Li2TiO3–LaSrCoFeO3 semiconductor heterostructure for low temperature ceramic fuel cell electrolyte

Abstract

Semiconductor-based electrolytes have significant advantages than conventional ionic electrolyte fuel cells, especially for high ionic conductivity and power outputs at low temperatures (<600 °C). This work reports a p-n heterojunction composite electrolyte developed by a p-type La0.8Sr0.2Co0.8Fe0.2O3-δ (LSCF) and n-type Li2TiO3 (LTO). It achieved a power output of 350 mW cm−2 at 550 °C using LSCF-LTO heterostructure as the electrolyte. On the other hand, pure LSCF and Li2TiO3 were made as the fuel cell electrolyte as well. The former resulted immediately a short circuiting problem and exhibited no device voltage because of high electron (hole) conductivity. While the Li2TiO3 can reach an open circuit voltage (OCV) but deliver too low power output, 37 mW cm−2 at 550 °C. Scanning Electron Microscope (SEM) combined with High-Resolution Transmission Electron Microscope (HR-TEM) clearly proved the formation of heterogeneous interface.

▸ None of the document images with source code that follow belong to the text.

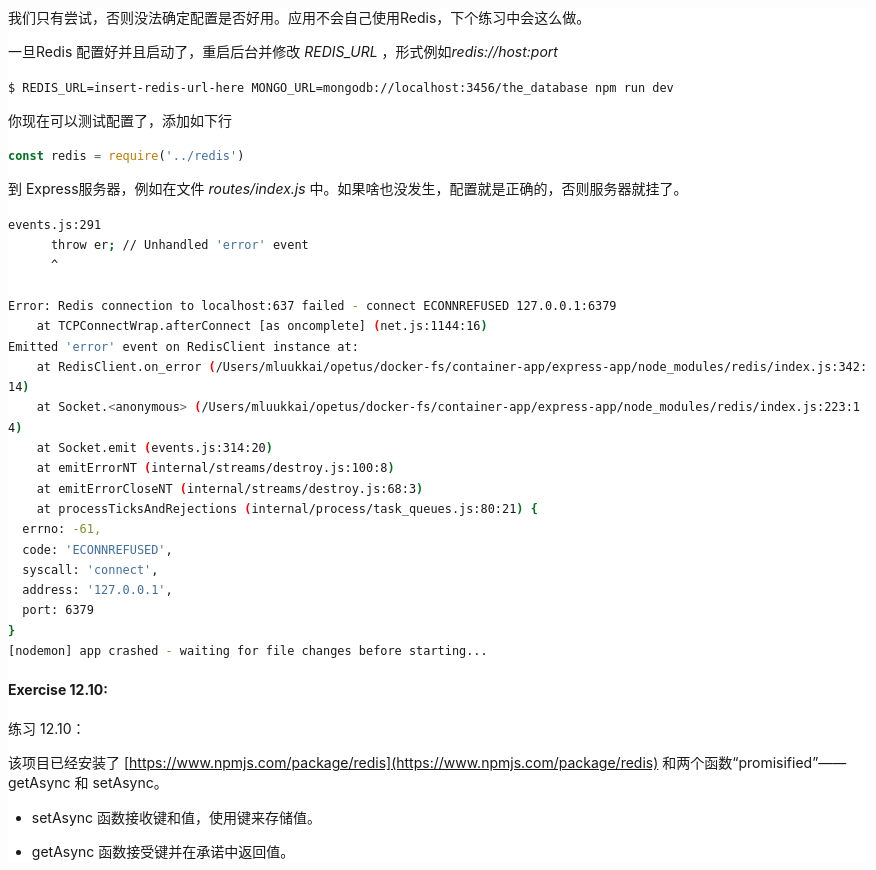 
我们只有尝试，否则没法确定配置是否好用。应用不会自己使用Redis，下个练习中会这么做。


一旦Redis 配置好并且启动了，重启后台并修改 <i>REDIS\_URL</i> ，形式例如<i>redis://host:port</i>

```bash
$ REDIS_URL=insert-redis-url-here MONGO_URL=mongodb://localhost:3456/the_database npm run dev
```


你现在可以测试配置了，添加如下行

```js
const redis = require('../redis')
```


到 Express服务器，例如在文件  <i>routes/index.js</i> 中。如果啥也没发生，配置就是正确的，否则服务器就挂了。

```bash
events.js:291
      throw er; // Unhandled 'error' event
      ^

Error: Redis connection to localhost:637 failed - connect ECONNREFUSED 127.0.0.1:6379
    at TCPConnectWrap.afterConnect [as oncomplete] (net.js:1144:16)
Emitted 'error' event on RedisClient instance at:
    at RedisClient.on_error (/Users/mluukkai/opetus/docker-fs/container-app/express-app/node_modules/redis/index.js:342:14)
    at Socket.<anonymous> (/Users/mluukkai/opetus/docker-fs/container-app/express-app/node_modules/redis/index.js:223:14)
    at Socket.emit (events.js:314:20)
    at emitErrorNT (internal/streams/destroy.js:100:8)
    at emitErrorCloseNT (internal/streams/destroy.js:68:3)
    at processTicksAndRejections (internal/process/task_queues.js:80:21) {
  errno: -61,
  code: 'ECONNREFUSED',
  syscall: 'connect',
  address: '127.0.0.1',
  port: 6379
}
[nodemon] app crashed - waiting for file changes before starting...
```

#### Exercise 12.10:
练习 12.10：


该项目已经安装了 [https://www.npmjs.com/package/redis](https://www.npmjs.com/package/redis) 和两个函数“promisified”——getAsync 和 setAsync。





- setAsync 函数接收键和值，使用键来存储值。

- getAsync 函数接受键并在承诺中返回值。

Also, Fourier Transform Infrared Spectroscopy (FTIR) was performed to demonstrate the functional group of the synthesized materials. The results demonstrate clearly the semiconductor heterostructure effect. By adjusting apriority composition of the n-type and p-type components, electronic conduction is well suppressed in the membrane electrolyte. Meanwhile, by constructing p-n heterostructure and build-in field, we have succeeded in high ionic conductivity, high current and power outputs for the low temperature fuel cells. The results are interesting in general that to construct a p-n heterostructure electrolyte can be an effective and common way in developing low temperature ceramic fuel cells.